Problem to solve:
From the first line to the last, print the listing exactly.

Given data:

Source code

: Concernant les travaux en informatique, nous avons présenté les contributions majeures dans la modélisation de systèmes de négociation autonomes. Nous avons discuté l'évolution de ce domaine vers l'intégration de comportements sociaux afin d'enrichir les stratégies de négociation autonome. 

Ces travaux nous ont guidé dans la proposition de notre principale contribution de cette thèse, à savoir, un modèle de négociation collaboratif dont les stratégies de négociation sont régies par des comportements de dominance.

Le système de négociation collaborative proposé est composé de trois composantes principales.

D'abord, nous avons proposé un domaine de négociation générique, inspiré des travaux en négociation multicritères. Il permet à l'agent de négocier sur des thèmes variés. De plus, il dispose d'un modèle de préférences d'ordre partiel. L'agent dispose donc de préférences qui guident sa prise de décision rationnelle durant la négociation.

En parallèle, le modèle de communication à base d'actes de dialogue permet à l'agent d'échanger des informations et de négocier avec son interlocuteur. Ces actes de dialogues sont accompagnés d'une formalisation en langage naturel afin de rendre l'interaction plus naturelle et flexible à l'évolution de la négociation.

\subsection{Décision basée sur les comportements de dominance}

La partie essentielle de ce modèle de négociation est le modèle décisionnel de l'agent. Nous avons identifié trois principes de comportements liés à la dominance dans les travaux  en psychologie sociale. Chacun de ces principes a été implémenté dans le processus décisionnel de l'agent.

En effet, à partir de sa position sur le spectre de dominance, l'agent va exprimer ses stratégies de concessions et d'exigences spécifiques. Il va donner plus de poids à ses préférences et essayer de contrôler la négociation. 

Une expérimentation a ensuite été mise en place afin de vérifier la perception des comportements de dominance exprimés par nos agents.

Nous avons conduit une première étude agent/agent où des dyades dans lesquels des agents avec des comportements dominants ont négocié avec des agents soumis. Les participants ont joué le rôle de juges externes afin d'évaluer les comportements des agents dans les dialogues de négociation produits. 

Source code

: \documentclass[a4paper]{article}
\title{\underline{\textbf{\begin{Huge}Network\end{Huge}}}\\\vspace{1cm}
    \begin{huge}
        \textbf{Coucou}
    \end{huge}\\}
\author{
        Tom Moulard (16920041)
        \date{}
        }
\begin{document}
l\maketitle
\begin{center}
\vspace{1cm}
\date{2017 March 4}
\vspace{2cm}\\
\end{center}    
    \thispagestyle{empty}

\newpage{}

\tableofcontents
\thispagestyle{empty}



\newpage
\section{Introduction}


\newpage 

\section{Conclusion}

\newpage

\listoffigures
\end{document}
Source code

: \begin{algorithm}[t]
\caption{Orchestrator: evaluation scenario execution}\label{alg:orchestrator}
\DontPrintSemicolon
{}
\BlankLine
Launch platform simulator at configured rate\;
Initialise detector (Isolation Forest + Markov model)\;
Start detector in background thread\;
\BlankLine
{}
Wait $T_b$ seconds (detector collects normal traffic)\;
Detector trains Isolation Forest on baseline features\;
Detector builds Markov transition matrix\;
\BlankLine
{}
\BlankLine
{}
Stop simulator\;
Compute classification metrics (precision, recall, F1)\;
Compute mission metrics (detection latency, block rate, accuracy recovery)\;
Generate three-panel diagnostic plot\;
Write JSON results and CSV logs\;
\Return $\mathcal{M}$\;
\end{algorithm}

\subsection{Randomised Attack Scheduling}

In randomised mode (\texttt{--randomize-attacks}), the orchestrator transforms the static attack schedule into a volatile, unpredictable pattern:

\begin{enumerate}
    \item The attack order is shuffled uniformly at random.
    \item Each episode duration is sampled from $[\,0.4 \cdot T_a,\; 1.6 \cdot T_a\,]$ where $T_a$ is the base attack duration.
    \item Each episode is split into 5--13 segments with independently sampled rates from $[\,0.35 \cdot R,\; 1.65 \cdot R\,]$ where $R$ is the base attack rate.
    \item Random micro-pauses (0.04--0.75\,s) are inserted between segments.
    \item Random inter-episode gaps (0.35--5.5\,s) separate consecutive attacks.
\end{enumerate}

Response:
Source code

: Concernant les travaux en informatique, nous avons présenté les contributions majeures dans la modélisation de systèmes de négociation autonomes. Nous avons discuté l'évolution de ce domaine vers l'intégration de comportements sociaux afin d'enrichir les stratégies de négociation autonome. 

Ces travaux nous ont guidé dans la proposition de notre principale contribution de cette thèse, à savoir, un modèle de négociation collaboratif dont les stratégies de négociation sont régies par des comportements de dominance.

Le système de négociation collaborative proposé est composé de trois composantes principales.

D'abord, nous avons proposé un domaine de négociation générique, inspiré des travaux en négociation multicritères. Il permet à l'agent de négocier sur des thèmes variés. De plus, il dispose d'un modèle de préférences d'ordre partiel. L'agent dispose donc de préférences qui guident sa prise de décision rationnelle durant la négociation.

En parallèle, le modèle de communication à base d'actes de dialogue permet à l'agent d'échanger des informations et de négocier avec son interlocuteur. Ces actes de dialogues sont accompagnés d'une formalisation en langage naturel afin de rendre l'interaction plus naturelle et flexible à l'évolution de la négociation.

\subsection{Décision basée sur les comportements de dominance}

La partie essentielle de ce modèle de négociation est le modèle décisionnel de l'agent. Nous avons identifié trois principes de comportements liés à la dominance dans les travaux  en psychologie sociale. Chacun de ces principes a été implémenté dans le processus décisionnel de l'agent.

En effet, à partir de sa position sur le spectre de dominance, l'agent va exprimer ses stratégies de concessions et d'exigences spécifiques. Il va donner plus de poids à ses préférences et essayer de contrôler la négociation. 

Une expérimentation a ensuite été mise en place afin de vérifier la perception des comportements de dominance exprimés par nos agents.

Nous avons conduit une première étude agent/agent où des dyades dans lesquels des agents avec des comportements dominants ont négocié avec des agents soumis. Les participants ont joué le rôle de juges externes afin d'évaluer les comportements des agents dans les dialogues de négociation produits. 

Source code

: \documentclass[a4paper]{article}
\title{\underline{\textbf{\begin{Huge}Network\end{Huge}}}\\\vspace{1cm}
    \begin{huge}
        \textbf{Coucou}
    \end{huge}\\}
\author{
        Tom Moulard (16920041)
        \date{}
        }
\begin{document}
l\maketitle
\begin{center}
\vspace{1cm}
\date{2017 March 4}
\vspace{2cm}\\
\end{center}    
    \thispagestyle{empty}

\newpage{}

\tableofcontents
\thispagestyle{empty}



\newpage
\section{Introduction}


\newpage 

\section{Conclusion}

\newpage

\listoffigures
\end{document}
Source code

: \begin{algorithm}[t]
\caption{Orchestrator: evaluation scenario execution}\label{alg:orchestrator}
\DontPrintSemicolon
{}
\BlankLine
Launch platform simulator at configured rate\;
Initialise detector (Isolation Forest + Markov model)\;
Start detector in background thread\;
\BlankLine
{}
Wait $T_b$ seconds (detector collects normal traffic)\;
Detector trains Isolation Forest on baseline features\;
Detector builds Markov transition matrix\;
\BlankLine
{}
\BlankLine
{}
Stop simulator\;
Compute classification metrics (precision, recall, F1)\;
Compute mission metrics (detection latency, block rate, accuracy recovery)\;
Generate three-panel diagnostic plot\;
Write JSON results and CSV logs\;
\Return $\mathcal{M}$\;
\end{algorithm}

\subsection{Randomised Attack Scheduling}

In randomised mode (\texttt{--randomize-attacks}), the orchestrator transforms the static attack schedule into a volatile, unpredictable pattern:

\begin{enumerate}
    \item The attack order is shuffled uniformly at random.
    \item Each episode duration is sampled from $[\,0.4 \cdot T_a,\; 1.6 \cdot T_a\,]$ where $T_a$ is the base attack duration.
    \item Each episode is split into 5--13 segments with independently sampled rates from $[\,0.35 \cdot R,\; 1.65 \cdot R\,]$ where $R$ is the base attack rate.
    \item Random micro-pauses (0.04--0.75\,s) are inserted between segments.
    \item Random inter-episode gaps (0.35--5.5\,s) separate consecutive attacks.
\end{enumerate}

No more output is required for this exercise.